VPN over DNS

Scot Berner

Overview

For some time now, we've been using DNSCat as a means to covertly transmit data during engagements where clients IDS's or Firewalls might otherwise block us.  The DNS protocol is often overlooked by system's administrators and as a result this tool has been immensely useful.

And while there are a other DNS tunneling solutions out there, this is the only one, to our knowledge, that supports 1) encryption 2) a centralized server for simple management 3) Command queuing.  4) Is free.

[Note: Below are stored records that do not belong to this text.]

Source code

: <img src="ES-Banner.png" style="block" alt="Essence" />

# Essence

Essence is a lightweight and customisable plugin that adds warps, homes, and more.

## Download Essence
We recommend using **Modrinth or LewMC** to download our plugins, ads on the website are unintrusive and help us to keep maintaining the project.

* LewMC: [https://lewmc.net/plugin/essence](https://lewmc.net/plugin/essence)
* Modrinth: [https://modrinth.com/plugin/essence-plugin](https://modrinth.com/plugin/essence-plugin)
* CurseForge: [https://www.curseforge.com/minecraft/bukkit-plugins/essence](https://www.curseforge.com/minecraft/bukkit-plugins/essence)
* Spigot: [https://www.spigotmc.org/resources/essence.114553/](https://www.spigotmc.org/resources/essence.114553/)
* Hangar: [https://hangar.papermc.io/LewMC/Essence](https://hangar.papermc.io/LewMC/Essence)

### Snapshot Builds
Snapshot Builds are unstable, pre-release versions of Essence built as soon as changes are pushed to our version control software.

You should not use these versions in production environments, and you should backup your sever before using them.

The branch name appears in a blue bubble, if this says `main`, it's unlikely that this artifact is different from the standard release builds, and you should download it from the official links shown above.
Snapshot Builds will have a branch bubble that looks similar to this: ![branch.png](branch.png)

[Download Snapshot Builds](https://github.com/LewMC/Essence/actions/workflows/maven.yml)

The one thing it does not support, is the ability to tunnel network traffic, from the client to the server.

The Goal

What if we could setup a bi-directional vpn across dns that would allow all protocols, not just TCP?  This sort of thing is great for situation where you're at an Airport, Hotel, or some other captive portal situation where DNS resolves, but everything else is blocked.  This is also great for penetration testers who want to route/tunnel traffic through system that has been compromised.  And while DNSCat does support tunneling of TCP traffic, its unidirectional. i.e. From the server to the client only (Similar to SSH -L)

The Work Around

Ron (Primary author of DNScat) has mentioned that he intends to build in this feature at some point but for now, lets see if we can hack our way into getting what we want.  To do this we need the following:

Domain

For this setup, you will need to register a domain to use. As an example we use mooo.com from freedns.afraid.org. Note that we only care about the NS record which points to our server running the DNScat server software.

Server

On the server side we need to setup a few things. First is to setup ssh keys:

ssh-keygen

Next, we enable routing on the server:

echo 1 > /proc/sys/net/ipv4/ip_forward

Next we run we run the DNSCat Server.  Lets go through some of the switches we used:

  •  The -c switch is the preshared crypto key we want to use between the client and the server. This is optional, since we're going to be running a vpn across this, but why not add the extra layer of encryption.
  •  The -u switch tells the server to automatically attach to each inbound dnscat client session.
  •  The -a switch tells the server that we want to automatically run the following command on each new session.  As per the documentation, the 'listen' command will establish a tunnel between the server and the client where on the server a listening socket is created on port 2222 and all connections are forwarded to the client to 127.0.0.1:22.  This could easily be changed to forward browser traffic to www.google.com by changing it to read 'listen 127.0.0.1:8080 www.google.com:80'.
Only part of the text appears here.